Потом опять Красная площадь. Миша стоял весь в зелёных точечках, как пограничник, и сторожил Красную площадь и товарища Сталина. Чесалось — всё! Каждая зелёненькая точечка! Но Миша терпел. Радиоточка говорила и пела, чаще всего пела хором, и две песни Миша очень любил: «Что ты, Вася, приуныл?» и ещё одну песню, где были такие слова: «Чтоб увидала каждая мать счастье своих детей!» Ему было достаточно одного упоминания о детях, чтобы казалось, что песня касается лично его. А другие взрослые песни были просто скучными или даже глупыми. «Сильва, ты меня с ума сведёшь!» — и Миша представлял себе ступеньки бомбоубежища Пищевого техникума, — рядом с их домом — по которым нарядная Сильва сводит вниз певца
Миша стоял у самого стекла, и когда выдыхал воздух, вокруг его носа на стекле вырастали два больших туманных круга. Он рисовал на них пальцем, но круги быстро таяли, и рисунок исчезал вместе с ними. Он снова набирал полный нос запахов и снова выдыхал. И опять все запахи превращались в два туманных круга, и тогда старые рисунки счастливо проступали сквозь эти новые круги… Потому что в запахах хранится всё.

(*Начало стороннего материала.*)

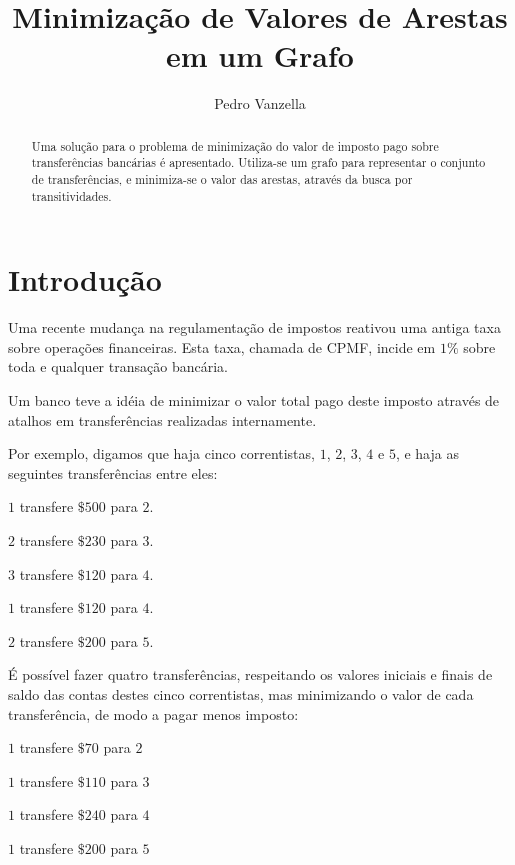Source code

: \documentclass[12pt]{article}
\title{Minimização de Valores de Arestas em um Grafo}
\author{Pedro Vanzella}
\begin{document}
\maketitle

\begin{abstract}
  Uma solução para o problema de minimização do valor de imposto pago sobre
  transferências bancárias é apresentado. Utiliza-se um grafo para representar o
  conjunto de transferências, e minimiza-se o valor das arestas, através da
  busca por transitividades.
\end{abstract}

\section{Introdução}\label{sec:intro}

Uma recente mudança na regulamentação de impostos reativou uma antiga taxa sobre
operações financeiras. Esta taxa, chamada de CPMF, incide em $1\%$ sobre toda e
qualquer transação bancária.

Um banco teve a idéia de minimizar o valor total pago deste imposto através de
atalhos em transferências realizadas internamente.

Por exemplo, digamos que haja cinco correntistas, $1$, $2$, $3$, $4$
 e $5$, e haja as seguintes transferências entre eles:
\begin{list}{}{}
  \item $1$ transfere $\$500$ para $2$.
  \item $2$ transfere $\$230$ para $3$.
  \item $3$ transfere $\$120$ para $4$.
  \item $1$ transfere $\$120$ para $4$.
  \item $2$ transfere $\$200$ para $5$.
\end{list}


É possível fazer quatro transferências, respeitando os valores iniciais e finais
de saldo das contas destes cinco correntistas, mas minimizando o valor de cada
transferência, de modo a pagar menos imposto:

\begin{list}{}{}
  \item $1$ transfere $\$70$ para $2$
  \item $1$ transfere $\$110$ para $3$
  \item $1$ transfere $\$240$ para $4$
  \item $1$ transfere $\$200$ para $5$
\end{list}
\end{document}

Может, и не случайно Мусе Дворецкой пришла в голову мысль о пограничной овчарке. Миша внюхивался во всё, причём не только в предметы, но и во времена года, в районы города, отдельно в улицы и отдельно в квартиры. Например, у бабушки в Воронеже у квартиры был свой запах и у самой бабушки тоже — и эти запахи не совпадали. И у Мишиной квартиры был свой общий запах, но каждый предмет в ней пах по-своему. Папина одежда — табачно-металлическая, книжная этажерка — душно-старая, мамин халат — поцелуйно-плакательный.
Старый шкаф, у которого Мишу обычно ставили в угол, пах сухим деревом и старым лаком, и Мише нравилось стоять в углу, нюхать дверцу и разглядывать узоры, проделанные в ней шашелем. На этих узорах, так же, как и на обоях, при желании можно было увидеть бородатые или усатые рожи, женские профили, одноухого зайца и танк. Только на дверце, в отличие от обоев, все изображения были рельефными и по ним можно было водить пальцем, как бы самостоятельно рисуя. Прибавьте к этому музейный запах шкафа, и сразу станет ясно, что стоять именно в этом углу значительно интересней, чем просто у стены, где, хоть и висит какая-то картина, но всегда одинаковая и непонятная: какие-то люди лежат и стоят в лодках.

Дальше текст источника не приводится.